Pictures paired with source code:
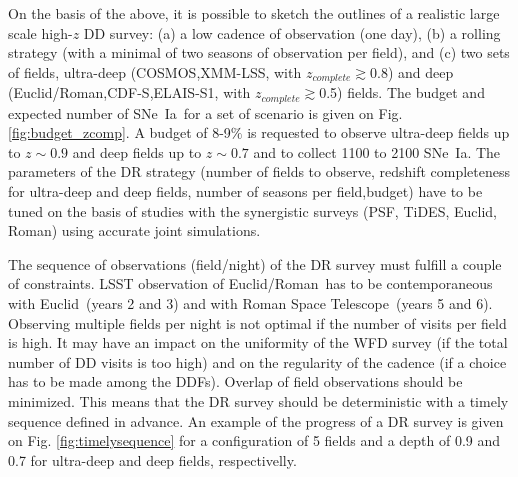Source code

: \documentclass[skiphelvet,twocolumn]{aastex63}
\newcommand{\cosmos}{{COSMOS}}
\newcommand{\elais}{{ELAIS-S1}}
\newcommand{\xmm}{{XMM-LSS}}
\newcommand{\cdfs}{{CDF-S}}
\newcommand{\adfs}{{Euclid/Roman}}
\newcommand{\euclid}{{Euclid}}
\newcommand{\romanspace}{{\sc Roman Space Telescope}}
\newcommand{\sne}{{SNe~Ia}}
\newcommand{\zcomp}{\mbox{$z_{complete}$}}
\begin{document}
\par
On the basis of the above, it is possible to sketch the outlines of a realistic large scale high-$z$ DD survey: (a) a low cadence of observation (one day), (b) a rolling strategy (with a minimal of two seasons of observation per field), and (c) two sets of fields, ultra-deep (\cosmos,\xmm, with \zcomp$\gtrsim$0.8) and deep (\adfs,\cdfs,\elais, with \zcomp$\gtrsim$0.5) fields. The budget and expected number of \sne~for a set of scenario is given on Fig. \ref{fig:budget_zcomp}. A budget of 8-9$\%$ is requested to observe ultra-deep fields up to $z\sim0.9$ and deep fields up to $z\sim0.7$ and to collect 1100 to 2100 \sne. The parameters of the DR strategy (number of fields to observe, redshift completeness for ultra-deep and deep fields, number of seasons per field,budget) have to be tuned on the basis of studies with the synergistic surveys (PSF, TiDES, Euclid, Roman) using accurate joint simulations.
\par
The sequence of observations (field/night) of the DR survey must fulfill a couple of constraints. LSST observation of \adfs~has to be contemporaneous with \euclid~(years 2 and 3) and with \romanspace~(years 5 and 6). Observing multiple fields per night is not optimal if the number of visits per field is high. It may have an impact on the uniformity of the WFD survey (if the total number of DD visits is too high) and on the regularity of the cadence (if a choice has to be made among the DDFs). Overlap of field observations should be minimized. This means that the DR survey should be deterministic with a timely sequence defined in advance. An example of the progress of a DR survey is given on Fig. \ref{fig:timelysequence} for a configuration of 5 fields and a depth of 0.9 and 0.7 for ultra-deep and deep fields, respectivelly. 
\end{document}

* What you should do
Every record above must be repeated exactly, with the pictures dropped.

* Solution below
Source code

: \documentclass[skiphelvet,twocolumn]{aastex63}
\newcommand{\cosmos}{{COSMOS}}
\newcommand{\elais}{{ELAIS-S1}}
\newcommand{\xmm}{{XMM-LSS}}
\newcommand{\cdfs}{{CDF-S}}
\newcommand{\adfs}{{Euclid/Roman}}
\newcommand{\euclid}{{Euclid}}
\newcommand{\romanspace}{{\sc Roman Space Telescope}}
\newcommand{\sne}{{SNe~Ia}}
\newcommand{\zcomp}{\mbox{$z_{complete}$}}
\begin{document}
\par
On the basis of the above, it is possible to sketch the outlines of a realistic large scale high-$z$ DD survey: (a) a low cadence of observation (one day), (b) a rolling strategy (with a minimal of two seasons of observation per field), and (c) two sets of fields, ultra-deep (\cosmos,\xmm, with \zcomp$\gtrsim$0.8) and deep (\adfs,\cdfs,\elais, with \zcomp$\gtrsim$0.5) fields. The budget and expected number of \sne~for a set of scenario is given on Fig. \ref{fig:budget_zcomp}. A budget of 8-9$\%$ is requested to observe ultra-deep fields up to $z\sim0.9$ and deep fields up to $z\sim0.7$ and to collect 1100 to 2100 \sne. The parameters of the DR strategy (number of fields to observe, redshift completeness for ultra-deep and deep fields, number of seasons per field,budget) have to be tuned on the basis of studies with the synergistic surveys (PSF, TiDES, Euclid, Roman) using accurate joint simulations.
\par
The sequence of observations (field/night) of the DR survey must fulfill a couple of constraints. LSST observation of \adfs~has to be contemporaneous with \euclid~(years 2 and 3) and with \romanspace~(years 5 and 6). Observing multiple fields per night is not optimal if the number of visits per field is high. It may have an impact on the uniformity of the WFD survey (if the total number of DD visits is too high) and on the regularity of the cadence (if a choice has to be made among the DDFs). Overlap of field observations should be minimized. This means that the DR survey should be deterministic with a timely sequence defined in advance. An example of the progress of a DR survey is given on Fig. \ref{fig:timelysequence} for a configuration of 5 fields and a depth of 0.9 and 0.7 for ultra-deep and deep fields, respectivelly. 
\end{document}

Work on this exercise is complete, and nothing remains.